A week before christmas I was also stupid enough that I was going to do and ear rinse. The oil got too far into my left ear, and I had a terrible vertigo attack where the world was upside down and everything spun inside my head. I can`t seem to recover properly from this, and now my vertigo is worse than ever. The doctor can`t see anything wrong inside my ear, so apparantly I must have irritated the balance nerve and it won`t recover. I also have more tinnitus in this ear than the other, so it already was irritated enough and sending the wrong signals to my brain (or vice versa, which is what my ME-doctors once told me, that the vertigo probably came from the brain and central nervous system). Really don`t know what to do, and don`t know if I can live like this much longer. I find it hard to rest and lay down because everything is moving, I`m being dragged with great force to one side while it also is bobbing up and down and my head feels light and tingling. Almost like being weightless in space.

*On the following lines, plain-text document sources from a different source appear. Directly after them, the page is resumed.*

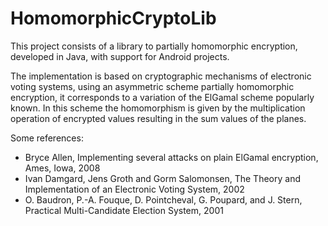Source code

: HomomorphicCryptoLib
====================

This project consists of a library to partially homomorphic encryption, developed in Java, with support for Android projects.

The implementation is based on cryptographic mechanisms of electronic voting systems, using an asymmetric scheme partially homomorphic encryption, it corresponds to a variation of the ElGamal scheme popularly known. In this scheme the homomorphism is given by the multiplication operation of encrypted values resulting in the sum values of the planes.

Some references:
* Bryce Allen, Implementing several attacks on plain ElGamal encryption, Ames, Iowa, 2008
* Ivan Damgard, Jens Groth and Gorm Salomonsen, The Theory and Implementation of an Electronic Voting System, 2002
* O. Baudron, P.-A. Fouque, D. Pointcheval, G. Poupard, and J. Stern, Practical Multi-Candidate Election System, 2001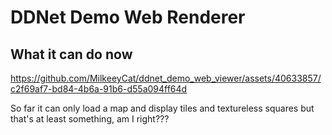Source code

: # DDNet Demo Web Renderer

## What it can do now  

https://github.com/MilkeeyCat/ddnet_demo_web_viewer/assets/40633857/c2f69af7-bd84-4b6a-91b6-d55a094ff64d

So far it can only load a map and display tiles and textureless squares but that's at least something, am I right???
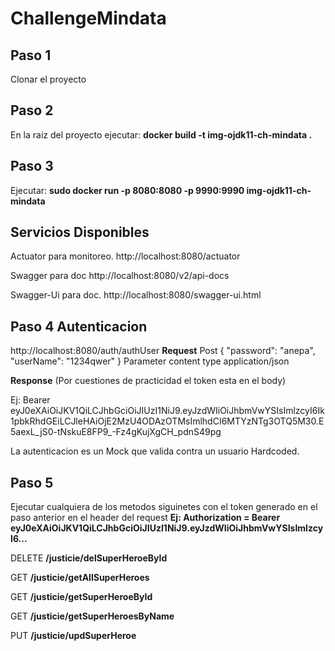 # ChallengeMindata

## Paso 1
Clonar el proyecto

## Paso 2
En la raiz del proyecto ejecutar: **docker build -t img-ojdk11-ch-mindata .**

## Paso 3
Ejecutar: **sudo docker run -p 8080:8080 -p 9990:9990 img-ojdk11-ch-mindata**

## Servicios Disponibles
Actuator para monitoreo.
http://localhost:8080/actuator

Swagger para doc
http://localhost:8080/v2/api-docs

Swagger-Ui para doc.
http://localhost:8080/swagger-ui.html

## Paso 4 Autenticacion
http://localhost:8080/auth/authUser
**Request**
Post
{
  "password": "anepa",
  "userName": "1234qwer"
}
Parameter content type
application/json

**Response** (Por cuestiones de practicidad el token esta en el body)

Ej:
Bearer eyJ0eXAiOiJKV1QiLCJhbGciOiJIUzI1NiJ9.eyJzdWIiOiJhbmVwYSIsImlzcyI6Ik1pbkRhdGEiLCJleHAiOjE2MzU4ODAzOTMsImlhdCI6MTYzNTg3OTQ5M30.E5aexL_jS0-tNskuE8FP9_-Fz4gKujXgCH_pdnS49pg

La autenticacion es un Mock que valida contra un usuario Hardcoded.

## Paso 5
Ejecutar cualquiera de los metodos siguinetes con el token generado en el paso anterior en el header del request
**Ej: Authorization = Bearer eyJ0eXAiOiJKV1QiLCJhbGciOiJIUzI1NiJ9.eyJzdWIiOiJhbmVwYSIsImlzcyI6...**

DELETE
**/justicie/delSuperHeroeById**

GET
**/justicie/getAllSuperHeroes**

GET
**/justicie/getSuperHeroeById**

GET
**/justicie/getSuperHeroesByName**

PUT
**/justicie/updSuperHeroe**

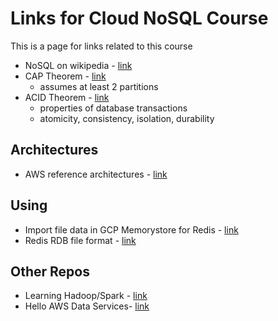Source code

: #  Links for Cloud NoSQL Course

This is a page for links related to this course

- NoSQL on wikipedia - [link](https://en.wikipedia.org/wiki/NoSQL)
- CAP Theorem - [link](https://en.wikipedia.org/wiki/CAP_theorem)
    - assumes at least 2 partitions
- ACID Theorem - [link](https://en.wikipedia.org/wiki/ACID)
    - properties of database transactions
    - atomicity, consistency, isolation, durability

## Architectures

- AWS reference architectures - [link](https://aws.amazon.com/architecture)

## Using
- Import file data in GCP Memorystore for Redis - [link](https://cloud.google.com/memorystore/docs/redis/import-data)
- Redis RDB file format - [link](https://github.com/sripathikrishnan/redis-rdb-tools/wiki/Redis-RDB-Dump-File-Format)

## Other Repos

- Learning Hadoop/Spark - [link](https://github.com/lynnlangit/learning-hadoop-and-spark)
- Hello AWS Data Services- [link](https://github.com/lynnlangit/Hello-AWS-Data-Services)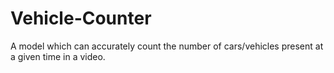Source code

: # Vehicle-Counter
A model which can accurately count the number of cars/vehicles present at a given time in a video.
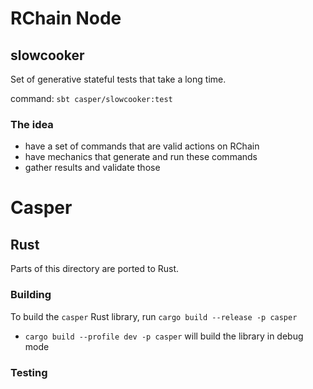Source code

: # RChain Node

## slowcooker

Set of generative stateful tests that take a long time.

command:
`sbt casper/slowcooker:test`

### The idea

- have a set of commands that are valid actions on RChain
- have mechanics that generate and run these commands
- gather results and validate those

# Casper

## Rust

Parts of this directory are ported to Rust.

### Building

To build the `casper` Rust library, run `cargo build --release -p casper`
  - `cargo build --profile dev -p casper` will build the library in debug mode

### Testing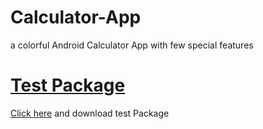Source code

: # Calculator-App
a colorful Android Calculator App with few special features

<h1><a href="https://github.com/kuttahaitu/Calculator-App/raw/main/debug.apk">Test Package</a></h1>

<p><a href="https://github.com/kuttahaitu/Calculator-App/raw/main/debug.apk">Click here</a> and download test Package</p>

I am on MabThera/Rituximab now, and hoping it will help.

 

[maryb]

Can you try to do the Epley Manouvre? You'd need someone to hold onto you whilst you tried it.... I honestly don't know if it would help you, could it possibly even make it worse??? that is what I would worry about. Its desperation that drives us to try these things. Mega high dose ginger helped me somewhat...don't know why.

Can you get to see an ENT consultant? I sympathise so much....

 

[Mariah]

Hi @maryb and thanks for the comment! I saw my chiropractor when this all happened. She also knows a lot about BPPV and performed the Epley on me. I did not react to it, neither positive nor a negative reaction, and since it also doesn`t fit the profile of BPPV and and ear rinse/oil or water isn`t supposed to be able to trigger BPPV, she concluded that it couldn`t be this which I agree with her on.

I will have to go back to my doctor soon to ask for a referral to an ENT or a balance specialist if it doesn`t get any better. But I do have my doubts as to whether they will be able to do anything as I assume the fact that the vertigo got worse from an ear rinse has to do with the M.E. But at this point I am willing to try anything as I don`t see how I can live with this kind of intense and severe vertigo for very long..

Will drink ginger tea now, thanks for the tip! Ginger is said to have a calming effect on nausea, so not impossible that it could give somewhat of a relief.

 

[Clerner]

ling weird, like I was sitting in a fish bowl, some weird neurological sensation. Then both vertigo and visual disturbances (visual snow

Yes! I had all the same sensations! Fish bowl, weird head feeling like slow motion. Could this read or focus my eyes! Could not even describe it to people!
I started on valtrex antiviral and within 3 weeks all those feelings vanished! The severe vertigo just diappeared! I was in shock! I was scared to take av's. Now I can actually read and no more wired swimming head. Of course, this was just my experience. Good luck!

 

[Clerner]

@Mariah I believe it was inflammation of vestibular nerve which can be caused by viruses. These viruses can cause some serious inflammation.